[Your objective]:
Only lines with the string "Introduction" are wanted. Pull them out of the data.

Start of The records

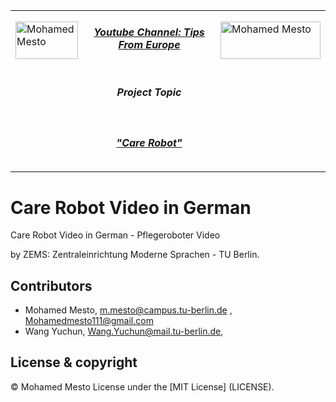 <table border=0>
<tr border=0>
<td> <img align="left"  alt="Mohamed Mesto" width="100px" height='60px' src="https://yt3.ggpht.com/5XKpFv6WXHAseJEgTAh7VQLDjtNEKtbBqn0Dv1zTYjJwrBZW-YjR52eVlZgbByhJQ6KALfLJDw=s88-c-k-c0x00ffffff-no-rj"/> </td>
  <td align="center"> <h5><a href="https://www.youtube.com/c/TippsausEuropa">Youtube Channel: Tips From Europe</a></h5> </td>
  <td>  <img align="right"  alt="Mohamed Mesto" width="160px" height='60px' src=""/></td>
</tr>
<tr border=0>
<td> </td><td  align="center"> <h5> Project Topic </h5> </td><td> </td>
</tr>
<tr border=0>
<td> </td><td> </td><td> </td>
</tr>
  <tr>
    <td> </td>
<td align="center"><h5><a href="https://www.youtube.com/watch?v=xoNbGlMJLOs">"Care Robot"</a></h5></td>
    <td> </td>
</tr>
  <tr>
    <td> </td>  <td  > </td>
    <td> </td>
</tr>
</table>


# Care Robot Video in German
Care Robot Video in German - Pflegeroboter Video 

by ZEMS: Zentraleinrichtung Moderne Sprachen - TU Berlin.



## Contributors
- Mohamed Mesto, m.mesto@campus.tu-berlin.de  , Mohamedmesto111@gmail.com
- Wang Yuchun, Wang.Yuchun@mail.tu-berlin.de,  


## License & copyright
© Mohamed Mesto
License under the [MIT License] (LICENSE).
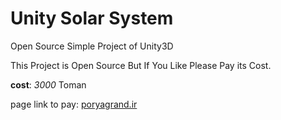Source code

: # Unity Solar System
Open Source Simple Project of Unity3D


This Project is Open Source But If You Like Please Pay its Cost.

**cost**: *3000* Toman

page link to pay: [poryagrand.ir](https://poryagrand.ir/unity.solar.system)

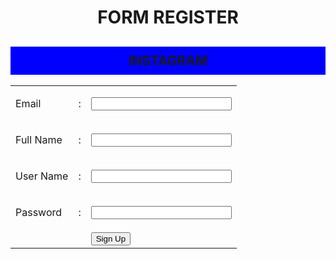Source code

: <!DOCTYPE html>
<html>
<head>
	<title>Form Register</title>
</head>
<body>

<Center><h1>FORM REGISTER<br/><h2 style="padding:10px 25px; background-color:blue;">INSTAGRAM</h2></Center>
<form action="pk52.php" method="post">
<center><table>


<tr>
<td><p>Email</p></td>
<td>:</td>
<td><input size='25' type='text' id="mail" name="mail"></td>
</p></tr>


<tr>
<td><p>Full Name</p></td>
<td>:</td>
<td><input size='25' type='text' id="fullname" name="fullname"></td>
</p></tr>





<tr>
<td><p>User Name</p></td>
<td>:</td>
<td><input size='25' type='text' id="username" name="username"></td>
</p></tr>

<tr>
<td><p>Password</p></td>
<td>:</td>
<td><input size='25' type='text' id="password" name="password"></td>
</p></tr>

<tr>
<td>&nbsp</td>
<td>&nbsp</td>
<td><input type="submit" value="Sign Up"></td>
</tr>
</form>
</table></center>

</body>
</html>
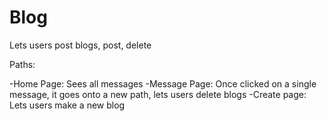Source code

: # Blog
Lets users post blogs, post, delete

Paths: 

-Home Page: Sees all messages
-Message Page: Once clicked on a single message, it goes onto a new path, lets users delete blogs
-Create page: Lets users make a new blog
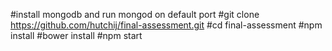 #install mongodb and run mongod on default port
#git clone https://github.com/hutchij/final-assessment.git
#cd final-assessment
#npm install
#bower install
#npm start

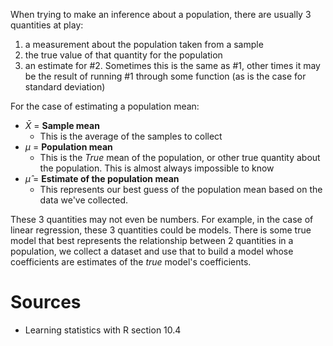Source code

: When trying to make an inference about a population, there are usually 3 quantities at play:


1) a measurement about the population taken from a sample
2) the true value of that quantity for the population
3) an estimate for #2. Sometimes this is the same as #1, other times it may be the result of running #1 through some function (as is the case for standard deviation)


For the case of estimating a population mean:
- $\bar X$ = **Sample mean**
	- This is the average of the samples to collect
- $\mu$ = **Population mean**
	- This is the *True* mean of the population, or other true quantity about the population. This is almost always impossible to know
- $\hat \mu$ = **Estimate of the population mean**
	- This represents our best guess of the population mean based on the data we've collected.


These 3 quantities may not even be numbers. For example, in the case of linear regression, these 3 quantities could be models. There is some true model that best represents the relationship between 2 quantities in a population, we collect a dataset and use that to build a model whose coefficients are estimates of the *true* model's coefficients.

# Sources

- Learning statistics with R section 10.4
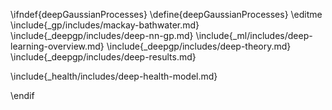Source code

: \ifndef{deepGaussianProcesses}
\define{deepGaussianProcesses}
\editme
\include{_gp/includes/mackay-bathwater.md}
\include{_deepgp/includes/deep-nn-gp.md}
\include{_ml/includes/deep-learning-overview.md}
\include{_deepgp/includes/deep-theory.md}
\include{_deepgp/includes/deep-results.md}


\include{_health/includes/deep-health-model.md}

\endif
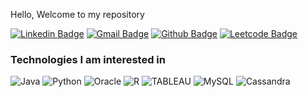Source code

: Hello, Welcome to my repository

[![Linkedin Badge](https://img.shields.io/badge/-SibiSenthur-blue?style=flat-square&logo=Linkedin&logoColor=white&link=https://www.linkedin.com/in/sibisenthur/)](https://www.linkedin.com/in/sibisenthur/)
[![Gmail Badge](https://img.shields.io/badge/-msibisenthur@gmail.com-blue?style=flat-square&logo=Gmail&logoColor=white&link=mailto:msibisenthur@gmail.com)](mailto:msibisenthur@gmail.com)
[![Github Badge](https://img.shields.io/badge/-SibiSenthur-black?style=flat-square&logo=github&logoColor=white&link=https://github.com/SibiSenthur/)](https://github.com/SibiSenthur/)
[![Leetcode Badge](https://img.shields.io/badge/-SibiSenthur-F89F1B?style=flat-square&logo=leetcode&logoColor=white&link=https://leetcode.com/SibiSenthur/)](https://leetcode.com/SibiSenthur/)

<h3>Technologies I am interested in</h3>
<p>
  <img alt="Java" src="https://img.shields.io/badge/-Java-007396?style=flat-square&logo=java&logoColor=white" />
  <img alt="Python" src="https://img.shields.io/badge/-Python-3776AB?style=flat-square&logo=Python&logoColor=white" />
  <img alt="Oracle" src="https://img.shields.io/badge/-Oracle-961300?style=flat-square&logo=Oracle&logoColor=white" />
  <img alt="R" src="https://img.shields.io/badge/-R-3776AB?style=flat-square&logo=R&logoColor=white" />
  <img alt="TABLEAU" src="https://img.shields.io/badge/-TABLEAU-blue?style=flat-square&logo=TABLEAU&logoColor=white" />
  <img alt="MySQL" src="https://img.shields.io/badge/-MySQL-4479A1?style=flat-square&logo=MySQL&logoColor=white" />
  <img alt="Cassandra" src="https://img.shields.io/badge/-Cassandra-1287B1?style=flat-square&logo=apache-Cassandra&logoColor=white" />
</p>

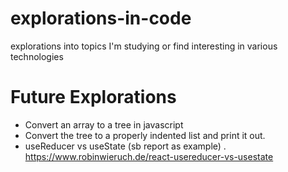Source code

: # explorations-in-code
explorations into topics I'm studying or find interesting in various technologies

# Future Explorations
* Convert an array to a tree in javascript
* Convert the tree to a properly indented list and print it out.
* useReducer vs useState (sb report as example) . https://www.robinwieruch.de/react-usereducer-vs-usestate
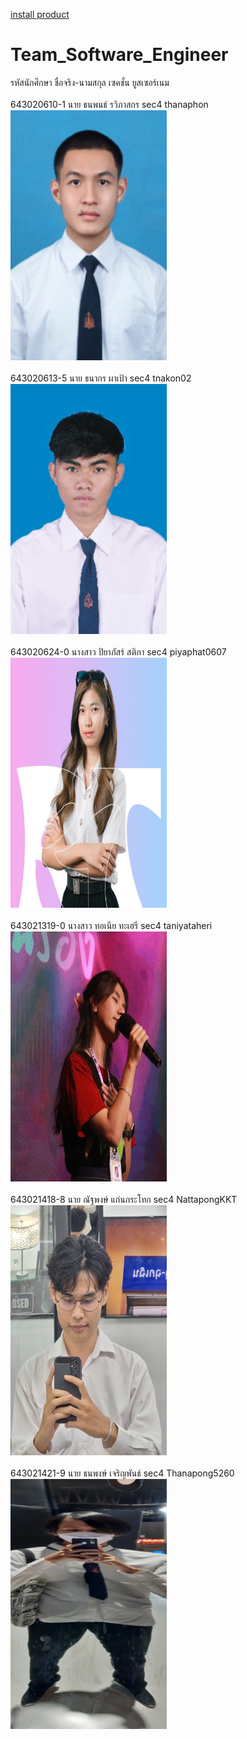 [install product](https://drive.google.com/drive/folders/1vtsG3icvMHkq_rF12-KvtBIoz--PhXSk?usp=sharing)
# Team_Software_Engineer
รหัสนักศึกษา ชื่อจริง-นามสกุล เซคชั่น ยูสเซอร์เนม   
<br>
643020610-1	นาย ธนพนธ์ รวิภาสกร sec4 thanaphon
<br>
<img src="https://github.com/NattapongKKT/Team_Software_Engineer/blob/main/media/thanaphon.png" width="250" height="400">
<br>
<br>
643020613-5 นาย ธนากร ผาเป้า sec4 tnakon02
<br>
<picture>
  <img src="https://github.com/NattapongKKT/Team_Software_Engineer/blob/main/media/thanakon.png" width="250" height="400">
</picture>
<br>
<br>
643020624-0	นางสาว ปิยาภัสร์ สติภา sec4 piyaphat0607
<br>
<picture>
  <img src="https://github.com/NattapongKKT/Team_Software_Engineer/blob/main/media/351321322_137171586032025_8825375693252121042_n%20(1).jpg" width="250" height="400">
</picture>
<br>
<br>
643021319-0	นางสาว ทอเนีย ทะเฮรี sec4 taniyataheri
<br>
<picture>
  <img src="https://github.com/NattapongKKT/Team_Software_Engineer/blob/main/media/%E0%B9%80%E0%B8%97%E0%B8%B5%E0%B8%A2.jpg" width="250" height="400">
</picture>
<br>
<br>
643021418-8	นาย ณัฐพงษ์ แก่นกระโทก sec4 NattapongKKT
<br>
<picture>
  <img src="https://github.com/NattapongKKT/Team_Software_Engineer/blob/main/media/Nattapong(Aomsin).jpg" width="250" height="400">
</picture>
<br>
<br>
643021421-9	นาย ธนพงษ์ เจริญพันธ์ sec4 Thanapong5260
<br>
<picture>
  <img src="https://github.com/NattapongKKT/Team_Software_Engineer/blob/main/media/20231125_151024.jpg" width="250" height="400">
</picture>
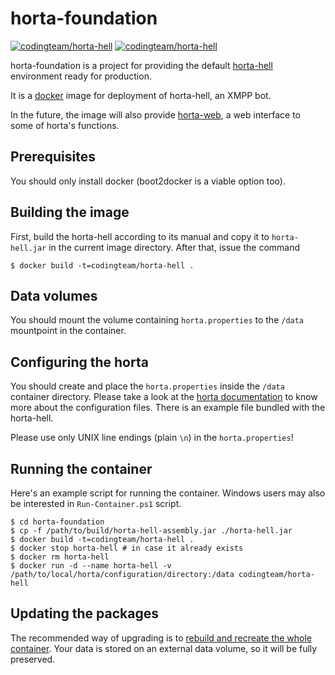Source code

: horta-foundation
================
[![codingteam/horta-hell](http://issuestats.com/github/codingteam/horta-foundation/badge/pr?style=flat-square)](http://www.issuestats.com/github/codingteam/horta-foundation) [![codingteam/horta-hell](http://issuestats.com/github/codingteam/horta-foundation/badge/issue?style=flat-square)](http://www.issuestats.com/github/codingteam/horta-foundation)

horta-foundation is a project for providing the default [horta-hell][]
environment ready for production.

It is a [docker][] image for deployment of horta-hell, an XMPP bot.

In the future, the image will also provide [horta-web][], a web interface to
some of horta's functions.

Prerequisites
-------------
You should only install docker (boot2docker is a viable option too).

Building the image
------------------
First, build the horta-hell according to its manual and copy it to
`horta-hell.jar` in the current image directory. After that, issue the command

    $ docker build -t=codingteam/horta-hell .

Data volumes
------------
You should mount the volume containing `horta.properties` to the `/data`
mountpoint in the container.

Configuring the horta
---------------------
You should create and place the `horta.properties` inside the `/data` container
directory. Please take a look at the [horta documentation][horta-hell] to know
more about the configuration files. There is an example file bundled with the
horta-hell.

Please use only UNIX line endings (plain `\n`) in the `horta.properties`!

Running the container
---------------------
Here's an example script for running the container. Windows users may also be
interested in `Run-Container.ps1` script.

    $ cd horta-foundation
    $ cp -f /path/to/build/horta-hell-assembly.jar ./horta-hell.jar
    $ docker build -t=codingteam/horta-hell .
    $ docker stop horta-hell # in case it already exists
    $ docker rm horta-hell
    $ docker run -d --name horta-hell -v /path/to/local/horta/configuration/directory:/data codingteam/horta-hell

Updating the packages
---------------------
The recommended way of upgrading is to [rebuild and recreate the whole
container][so-docker-upgrade]. Your data is stored on an external data volume,
so it will be fully preserved.

[docker]: https://www.docker.com/
[horta-hell]: https://github.com/codingteam/horta-hell
[horta-web]: https://github.com/codingteam/horta-web
[so-docker-upgrade]: http://stackoverflow.com/questions/26734402
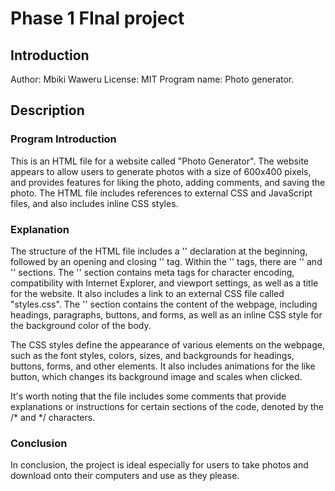 <h1>Phase 1 FInal project</h1>
<h2>Introduction</h2>
<p>Author: Mbiki Waweru
    License: MIT
    Program name: Photo generator.
</p>
<h2>Description</h2>
<p>
    <h3>Program Introduction</h3>
    This is an HTML file for a website called "Photo Generator". The website appears to allow users to generate photos with a size of 600x400 pixels, and provides features for liking the photo, adding comments, and saving the photo. The HTML file includes references to external CSS and JavaScript files, and also includes inline CSS styles.
    <h3>Explanation</h3>
    The structure of the HTML file includes a '<!DOCTYPE html>' declaration at the beginning, followed by an opening and closing '<html>' tag. Within the '<html>' tags, there are '<head>' and '<body>' sections. The '<head>' section contains meta tags for character encoding, compatibility with Internet Explorer, and viewport settings, as well as a title for the website. It also includes a link to an external CSS file called "styles.css". The '<body>' section contains the content of the webpage, including headings, paragraphs, buttons, and forms, as well as an inline CSS style for the background color of the body.
    <p>The CSS styles define the appearance of various elements on the webpage, such as the font styles, colors, sizes, and backgrounds for headings, buttons, forms, and other elements. It also includes animations for the like button, which changes its background image and scales when clicked.
    </p>
    <p>It's worth noting that the file includes some comments that provide explanations or instructions for certain sections of the code, denoted by the /* and */ characters.
    </p>
     <p>
    <h3>Conclusion</h3>
    In conclusion, the project is ideal especially for users to take photos and download onto their computers and use as they please.
    </p>
</p>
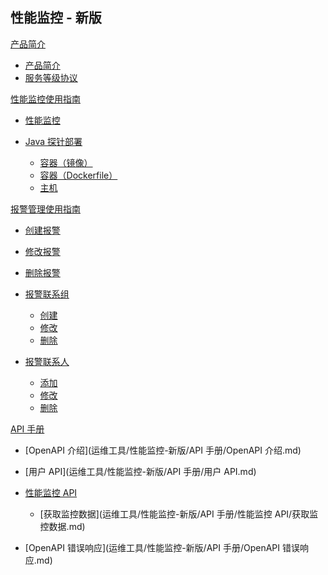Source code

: ## 性能监控 - 新版

[产品简介]()

* [产品简介](运维工具/性能监控-新版/产品简介/性能监控产品简介.md)
* [服务等级协议](运维工具/性能监控-新版/产品简介/性能监控服务等级协议（SLA）.md)

[性能监控使用指南]()

* [性能监控](运维工具/性能监控-新版/性能监控使用指南/性能监控.md)
* [Java 探针部署]()

	* [容器（镜像）](运维工具/性能监控-新版/性能监控使用指南/部署探针/部署Java探针.md)
	* [容器（Dockerfile）](运维工具/性能监控-新版/性能监控使用指南/部署探针/部署Java探针-容器-Dockerfile.md)
	* [主机](运维工具/性能监控-新版/性能监控使用指南/部署探针/部署Java探针-主机.md)

[报警管理使用指南]()

* [创建报警](运维工具/性能监控-新版/报警管理使用指南/创建报警.md)
* [修改报警](运维工具/性能监控-新版/报警管理使用指南/修改报警.md)
* [删除报警](运维工具/性能监控-新版/报警管理使用指南/删除报警.md)
* [报警联系组]()

	* [创建](运维工具/性能监控-新版/报警管理使用指南/报警联系组/创建报警联系组.md)
	* [修改](运维工具/性能监控-新版/报警管理使用指南/报警联系组/修改报警联系组.md)
	* [删除](运维工具/性能监控-新版/报警管理使用指南/报警联系组/删除报警联系组.md)
* [报警联系人]()

	* [添加](运维工具/性能监控-新版/报警管理使用指南/报警联系人/添加报警联系人.md)
	* [修改](运维工具/性能监控-新版/报警管理使用指南/报警联系人/修改报警联系人.md)
	* [删除](运维工具/性能监控-新版/报警管理使用指南/报警联系人/删除报警联系人.md)

[API 手册]()

* [OpenAPI 介绍](运维工具/性能监控-新版/API 手册/OpenAPI 介绍.md)
* [用户 API](运维工具/性能监控-新版/API 手册/用户 API.md)
* [性能监控 API]()

  * [获取监控数据](运维工具/性能监控-新版/API 手册/性能监控 API/获取监控数据.md)
* [OpenAPI 错误响应](运维工具/性能监控-新版/API 手册/OpenAPI 错误响应.md)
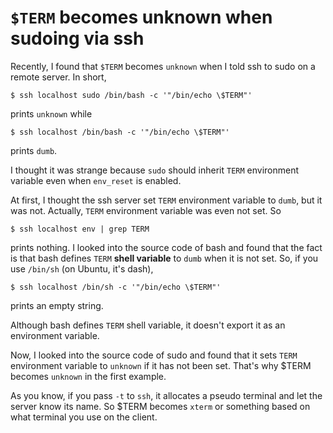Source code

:# `$TERM` becomes unknown when sudoing via ssh

Recently, I found that `$TERM` becomes `unknown` when I told ssh to sudo on a remote server. In short,

    $ ssh localhost sudo /bin/bash -c '"/bin/echo \$TERM"'

prints `unknown` while

    $ ssh localhost /bin/bash -c '"/bin/echo \$TERM"'

prints `dumb`.

I thought it was strange because `sudo` should inherit `TERM` environment variable even when `env_reset` is enabled.

At first, I thought the ssh server set `TERM` environment variable to `dumb`, but it was not. Actually, `TERM` environment variable was even not set. So

    $ ssh localhost env | grep TERM

prints nothing. I looked into the source code of bash and found that the fact is that bash defines `TERM` **shell variable** to `dumb` when it is not set. So, if you use `/bin/sh` (on Ubuntu, it's dash),

    $ ssh localhost /bin/sh -c '"/bin/echo \$TERM"'

prints an empty string.

Although bash defines `TERM` shell variable, it doesn't export it as an environment variable.

Now, I looked into the source code of sudo and found that it sets `TERM` environment variable to `unknown` if it has not been set. That's why $TERM becomes `unknown` in the first example.

As you know, if you pass `-t` to `ssh`, it allocates a pseudo terminal and let the server know its name. So $TERM becomes `xterm` or something based on what terminal you use on the client.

End of The records

[Exercise response]:
<h2>Introduction</h2>
    <h3>Program Introduction</h3>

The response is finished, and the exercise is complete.